# How does SKAR audio compare?



## Dadee (Aug 24, 2013)

Just out of curiosity how does SKAR audio compare to other brands and models? Are they similiar in quality to say ARC or Zapco? or more along the lines of Kenwood and Alpine?


----------



## hurrication (Dec 19, 2011)

Some of it is mid-grade, more SPL oriented. Nowhere near ARC or Zapco. Comparable to the low/mid tier of Sundown products.


----------



## SkizeR (Apr 19, 2011)

everyone just swears theyre a rip off of sundown.


----------



## DonH (Jun 25, 2009)

for the price they are not that bad... FOR THE PRICE. Can you get better? certainly. If its in your budget then why not? Im sure some folk may bring up the customer service but im not sure on that


----------



## Dadee (Aug 24, 2013)

alright. Thanks. Just seeing some sales being pitched lately and was wondering what i could expect. Looking for something to match my ARC sub amp. thought it might be something to get me by. Might call ARC audio and see how much a repair would be on a 300.4


----------



## peenemunde (Aug 31, 2013)

Sonicelectronix has some very good deals on SKAR equipment right now. I thought about ordering my RCA's and Power wire kits tonight but decided to hold off a few days. I would also like to know how these compare with high-end companies


----------



## sirbOOm (Jan 24, 2013)

Their RCA and power wire is probably just as good as anyone else's. Only so many core manufacturers actually make such things... and it's not rocket science. I doubt they've innovated something in a power or RCA cable that others don't have.


----------



## BlkRamRt (Nov 27, 2013)

I KNOW A FEW PEOPLE THAT ARE RUNNING THEIR PRODUCTS AND THEY LIKE THEM SO FAR. AS FAR AS PLACEMENT IN THE CAR AUDIO WORLD I WOULD PUT THEM JUST UNDER SUNDOWN AUDIO. TO ME THEY ARE MORE FOR SPL THAN SQ. IMO


----------



## Dadee (Aug 24, 2013)

awesome thanks for the replies guys! How about RE Audio amps? Im just looking for something to get me buy for awhile. but dont wanna buy crap :/. Sonicelectronix is having sales on amps and am just curious if it would be with the time or not.


----------



## SkizeR (Apr 19, 2011)

Dadee said:


> awesome thanks for the replies guys! How about RE Audio amps? Im just looking for something to get me buy for awhile. but dont wanna buy crap :/. Sonicelectronix is having sales on amps and am just curious if it would be with the time or not.
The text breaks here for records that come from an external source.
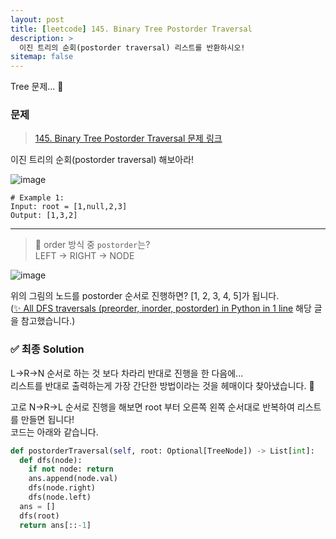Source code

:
 ```yaml
---
layout: post
title: [leetcode] 145. Binary Tree Postorder Traversal
description: >
  이진 트리의 순회(postorder traversal) 리스트를 반환하시오!
sitemap: false
---
```


Tree 문제... 🎋

### 문제
> [145. Binary Tree Postorder Traversal 문제 링크](https://leetcode.com/problems/binary-tree-postorder-traversal/?envType=study-plan&id=data-structure-i)

이진 트리의 순회(postorder traversal) 해보아라!

![image](https://user-images.githubusercontent.com/93169519/230949050-0dd6540c-0ce5-4513-8653-217eb1afaad7.png)

```text
# Example 1:
Input: root = [1,null,2,3]
Output: [1,3,2]
```

---

> 🤔 order 방식 중 `postorder`는?
> <br>
> LEFT → RIGHT → NODE

![image](https://user-images.githubusercontent.com/93169519/230957566-f4a7f52e-46be-4b77-bfa7-bcce180d210c.png)

위의 그림의 노드를 postorder 순서로 진행하면? [1, 2, 3, 4, 5]가 됩니다.
<br>
([✨ All DFS traversals (preorder, inorder, postorder) in Python in 1 line](https://leetcode.com/problems/binary-tree-inorder-traversal/solutions/283746/all-dfs-traversals-preorder-inorder-postorder-in-python-in-1-line/?envType=study-plan&id=data-structure-i&orderBy=most_votes&languageTags=python3) 해당 글을 참고했습니다.)


### ✅ 최종 Solution

L→R→N 순서로 하는 것 보다 차라리 반대로 진행을 한 다음에...
<br>
리스트를 반대로 출력하는게 가장 간단한 방법이라는 것을 헤매이다 찾아냈습니다. 🫠

고로 N→R→L 순서로 진행을 해보면 root 부터 오른쪽 왼쪽 순서대로 반복하여 리스트를 만들면 됩니다!
<br>
코드는 아래와 같습니다.

```python
def postorderTraversal(self, root: Optional[TreeNode]) -> List[int]:
  def dfs(node):
    if not node: return
    ans.append(node.val)
    dfs(node.right)
    dfs(node.left)
  ans = []
  dfs(root)
  return ans[::-1]
```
They dont do rated. My friend has one and doesnt like it

Sent from my DROID4 using Tapatalk


----------



## Dadee (Aug 24, 2013)

Alright. last amp question. How does the PPI Sedona and BlIce models compare? mid-highend? mid range? Im just seeing some tasty deals.


----------



## SkizeR (Apr 19, 2011)

why not just get that arc fixed? theres a few members on here who do amp repairs


----------



## Dadee (Aug 24, 2013)

Thats probably the best and cheapest solution lol. Might be picking up one of these PPI's regardless for future installs. seems they are at a good price right now.


----------



## ATOMICTECH62 (Jan 24, 2009)

Im not too busy at the moment,if you want to send her to me.
If you can get one of these Flat Rate board game boxes from the USPS and she's not all blown to smithereens you could have your system back and running for about $100.


----------



## Dadee (Aug 24, 2013)

I actually just got off the phone with Stephen from ZED Audio and was planning on sending it his way. unfortunately he is really backed up at the moment. So i might take you up on that offer. I think his price is roughly the same and he also has a great reputation. How much experience do you have with amp repairs?


----------



## jode1967 (Nov 7, 2012)

those sonic "sales" look like they have really upped the retail price to make it look like the price is on sale more than what it is. if those re amps sell for $750 Ill attempt to eat my shoes.


----------



## Dadee (Aug 24, 2013)

The retail price is always jacked. Just look at JL audios. I was more concerned with the PPI amps though. Are the Sedonas any good?


----------



## ATOMICTECH62 (Jan 24, 2009)

Ive been doing repairs for over 30 years.My records show about 4000 repairs in the last 15 years.


----------



## SkizeR (Apr 19, 2011)

ATOMICTECH62 said:


> Ive been doing repairs for over 30 years.My records show about 4000 repairs in the last 15 years.


holy moly..


----------



## Dadee (Aug 24, 2013)

ATOMICTECH62 said:


> Ive been doing repairs for over 30 years.My records show about 4000 repairs in the last 15 years.


Soo your saying you done a couple..... How about you PM me your name and number(unless you want it displayed publicly on this thread) So i can explain what the amp is doing and then we can talk numbers.


----------